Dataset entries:
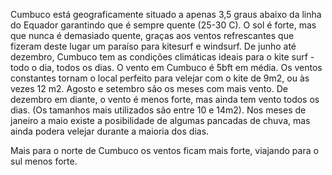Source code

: ---
---
Cumbuco está geograficamente situado a apenas 3,5 graus abaixo da linha do Equador garantindo que é sempre quente (25-30 C). O sol é forte, mas que nunca é demasiado quente, graças aos ventos refrescantes que fizeram deste lugar um paraíso para kitesurf e windsurf. De junho até dezembro, Cumbuco tem as condições climáticas ideais para o kite surf - todo o dia, todos os dias. O vento em Cumbuco é 5bft em média. Os ventos constantes tornam o local perfeito para velejar com o kite de 9m2, ou às vezes 12 m2. Agosto e setembro são os meses com mais vento. De dezembro em diante, o vento é menos forte, mas ainda tem vento todos os dias. (Os tamanhos mais utilizados são entre 10 e 14m2). Nos meses de janeiro a maio existe a posibilidade de algumas pancadas de chuva, mas ainda podera velejar durante a maioria dos dias.

Mais para o norte de Cumbuco os ventos ficam mais forte, viajando para o sul menos forte.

[Required action]: No pictures belong in the copy. Transcribe every entry exactly.

[Output for this exercise]:
Source code

: ---
---
Cumbuco está geograficamente situado a apenas 3,5 graus abaixo da linha do Equador garantindo que é sempre quente (25-30 C). O sol é forte, mas que nunca é demasiado quente, graças aos ventos refrescantes que fizeram deste lugar um paraíso para kitesurf e windsurf. De junho até dezembro, Cumbuco tem as condições climáticas ideais para o kite surf - todo o dia, todos os dias. O vento em Cumbuco é 5bft em média. Os ventos constantes tornam o local perfeito para velejar com o kite de 9m2, ou às vezes 12 m2. Agosto e setembro são os meses com mais vento. De dezembro em diante, o vento é menos forte, mas ainda tem vento todos os dias. (Os tamanhos mais utilizados são entre 10 e 14m2). Nos meses de janeiro a maio existe a posibilidade de algumas pancadas de chuva, mas ainda podera velejar durante a maioria dos dias.

Mais para o norte de Cumbuco os ventos ficam mais forte, viajando para o sul menos forte.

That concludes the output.